Hey dgui, is that so the police can't find you? -- Tex


----------



## dgui (Jan 12, 2010)

Tex-Shooter said:


> By the light.... of the silvery moon! That's a good way to stay cool!
> I want to toss and shoot a light stick, but the bugs are so bad at night here they'll carry me off into the woods. Never to be seen again.

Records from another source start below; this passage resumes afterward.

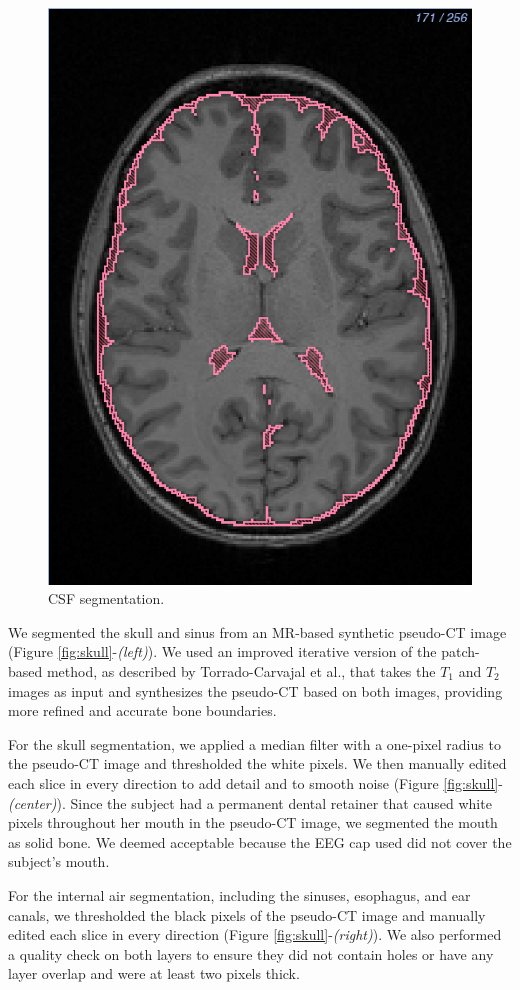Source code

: \begin{figure}[H]
\begin{center}
\includegraphics[width=.49\textwidth]{Figures/CSF_seg}
\caption{CSF segmentation.}
\label{fig:csf}
\end{center}
\end{figure}

We segmented the skull and sinus from an MR-based synthetic pseudo-CT image (Figure \ref{fig:skull}-\textit{(left)}). We used an improved iterative version of the patch-based method, as described by Torrado-Carvajal et al., \cite{ref:pseudoct} that takes the $T_1$ and $T_2$ images as input and synthesizes the pseudo-CT based on both images, providing more refined and accurate bone boundaries.

For the skull segmentation, we applied a median filter with a one-pixel radius to the pseudo-CT image and thresholded the white pixels. We then manually edited each slice in every direction to add detail and to smooth noise (Figure \ref{fig:skull}-\textit{(center)}). Since the subject had a permanent dental retainer that caused white pixels throughout her mouth in the pseudo-CT image, we segmented the mouth as solid bone. We deemed acceptable because the EEG cap used did not cover the subject's mouth. 

For the internal air segmentation, including the sinuses, esophagus, and ear canals, we thresholded the black pixels of the pseudo-CT image and manually edited each slice in every direction (Figure \ref{fig:skull}-\textit{(right)}). We also performed a quality check on both layers to ensure they did not contain holes or have any layer overlap and were at least two pixels thick.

*I have been giving some thought to tossing a shotgun shell up at night but I'm a little scared of it and that might light up some sage brush.*


----------



## capnjoe (Jun 3, 2012)

*"I have been giving some thought to tossing a shotgun shell up at night but I'm a little scared of it and that might light up some sage brush."*

I saw some crazy English guys, who were clearly inebriated, shoot a .12 gauge shotgun shell with a slingshot on youtube. Theirs was secured into a piece of pipe.
It was without a doubt the most foolhardy thing I've ever seen done with a slingshot. Sheer stupidity. Pints on the ground at their feet...
I would not like to see you do that, Darrell. Forget the sage and mesquite fire, I'd be worried about that primer finding my face or body.
A friend got hit with a .22 casing that (somehow?) got dropped into the fire. It hit his elbow. Split it and chipped the bone. For the love of God, shoot a light stick.


----------



## All Buns Glazing (Apr 22, 2012)

capnjoe said:


> *"I have been giving some thought to tossing a shotgun shell up at night but I'm a little scared of it and that might light up some sage brush."*
> 
> I saw some crazy English guys, who were clearly inebriated, shoot a .12 gauge shotgun shell with a slingshot on youtube. Theirs was secured into a piece of pipe.
> It was without a doubt the most foolhardy thing I've ever seen done with a slingshot. Sheer stupidity. Pints on the ground at their feet...
> ...


----------



## capnjoe (Jun 3, 2012)

Yep, Buns, those are the clowns. Some days I'm glad my dad was a cop. He would have knocked me into next week for that stunt.
"What day is this... is this a weekday?"

That shell hit him!


----------



## lightgeoduck (Apr 3, 2011)

capnjoe said:


> Yep, Buns, those are the clowns. Some days I'm glad my dad was a cop. He would have knocked me into next week for that stunt.
> "What day is this... is this a weekday?"
> 
> That shell hit him!


Yup it left a welt

LGD


----------